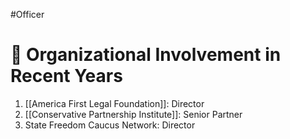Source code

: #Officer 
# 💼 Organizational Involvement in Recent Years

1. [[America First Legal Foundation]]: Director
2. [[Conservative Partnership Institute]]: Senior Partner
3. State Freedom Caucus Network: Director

==

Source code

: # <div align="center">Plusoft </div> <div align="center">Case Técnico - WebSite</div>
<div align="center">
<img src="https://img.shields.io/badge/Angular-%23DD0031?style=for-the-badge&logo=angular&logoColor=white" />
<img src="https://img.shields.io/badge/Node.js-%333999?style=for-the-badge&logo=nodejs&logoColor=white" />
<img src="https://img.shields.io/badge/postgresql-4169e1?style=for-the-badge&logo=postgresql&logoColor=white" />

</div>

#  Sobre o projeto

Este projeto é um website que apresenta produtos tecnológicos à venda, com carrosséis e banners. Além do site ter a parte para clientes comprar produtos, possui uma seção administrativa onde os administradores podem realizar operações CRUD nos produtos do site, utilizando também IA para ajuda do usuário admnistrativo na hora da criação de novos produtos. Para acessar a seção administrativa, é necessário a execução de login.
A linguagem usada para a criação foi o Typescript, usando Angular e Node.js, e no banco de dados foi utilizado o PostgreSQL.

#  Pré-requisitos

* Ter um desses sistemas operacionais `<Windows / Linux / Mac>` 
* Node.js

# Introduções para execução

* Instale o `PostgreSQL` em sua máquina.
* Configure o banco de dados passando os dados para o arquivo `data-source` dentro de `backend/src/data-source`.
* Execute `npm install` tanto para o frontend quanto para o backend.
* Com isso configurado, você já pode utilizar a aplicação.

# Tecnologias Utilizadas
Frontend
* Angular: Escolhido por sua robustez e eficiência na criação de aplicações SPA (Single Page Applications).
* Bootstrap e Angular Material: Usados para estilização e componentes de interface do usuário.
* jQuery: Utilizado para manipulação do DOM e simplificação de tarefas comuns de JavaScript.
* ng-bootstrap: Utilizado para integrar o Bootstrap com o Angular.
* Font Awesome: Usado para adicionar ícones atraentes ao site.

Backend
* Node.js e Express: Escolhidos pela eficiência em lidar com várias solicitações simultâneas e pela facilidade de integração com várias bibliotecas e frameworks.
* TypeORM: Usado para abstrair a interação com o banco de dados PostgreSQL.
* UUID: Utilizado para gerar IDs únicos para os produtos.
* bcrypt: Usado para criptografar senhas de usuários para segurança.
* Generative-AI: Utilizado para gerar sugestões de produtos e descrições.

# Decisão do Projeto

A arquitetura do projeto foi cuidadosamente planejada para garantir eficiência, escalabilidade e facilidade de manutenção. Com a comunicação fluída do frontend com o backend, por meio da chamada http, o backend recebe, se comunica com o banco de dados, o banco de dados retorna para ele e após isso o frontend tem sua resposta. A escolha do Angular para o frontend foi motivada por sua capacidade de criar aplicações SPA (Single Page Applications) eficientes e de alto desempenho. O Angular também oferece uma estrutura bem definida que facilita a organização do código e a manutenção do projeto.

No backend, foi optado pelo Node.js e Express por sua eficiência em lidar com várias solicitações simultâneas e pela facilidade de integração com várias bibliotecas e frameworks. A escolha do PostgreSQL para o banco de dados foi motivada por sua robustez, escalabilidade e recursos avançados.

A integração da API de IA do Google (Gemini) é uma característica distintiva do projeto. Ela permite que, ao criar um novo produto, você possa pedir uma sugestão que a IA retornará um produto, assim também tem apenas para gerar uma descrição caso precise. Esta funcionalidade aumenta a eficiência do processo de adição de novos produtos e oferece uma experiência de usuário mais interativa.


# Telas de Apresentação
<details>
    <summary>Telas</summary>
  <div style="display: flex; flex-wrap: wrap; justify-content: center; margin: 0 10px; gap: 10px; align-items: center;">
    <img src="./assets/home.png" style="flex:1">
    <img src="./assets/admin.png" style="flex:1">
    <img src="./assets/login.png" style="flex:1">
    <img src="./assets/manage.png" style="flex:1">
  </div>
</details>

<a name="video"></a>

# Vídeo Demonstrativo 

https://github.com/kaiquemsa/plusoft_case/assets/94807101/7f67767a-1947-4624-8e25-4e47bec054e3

* * *

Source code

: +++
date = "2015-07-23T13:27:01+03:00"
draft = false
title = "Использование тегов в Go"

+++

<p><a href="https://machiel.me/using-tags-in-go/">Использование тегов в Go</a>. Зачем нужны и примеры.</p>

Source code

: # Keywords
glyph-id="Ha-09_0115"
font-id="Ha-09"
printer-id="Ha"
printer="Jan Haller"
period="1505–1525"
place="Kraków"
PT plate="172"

About this task -
Show every line from the entries above in which "Использование" appears.

The completed task -
title = "Использование тегов в Go"
<p><a href="https://machiel.me/using-tags-in-go/">Использование тегов в Go</a>. Зачем нужны и примеры.</p>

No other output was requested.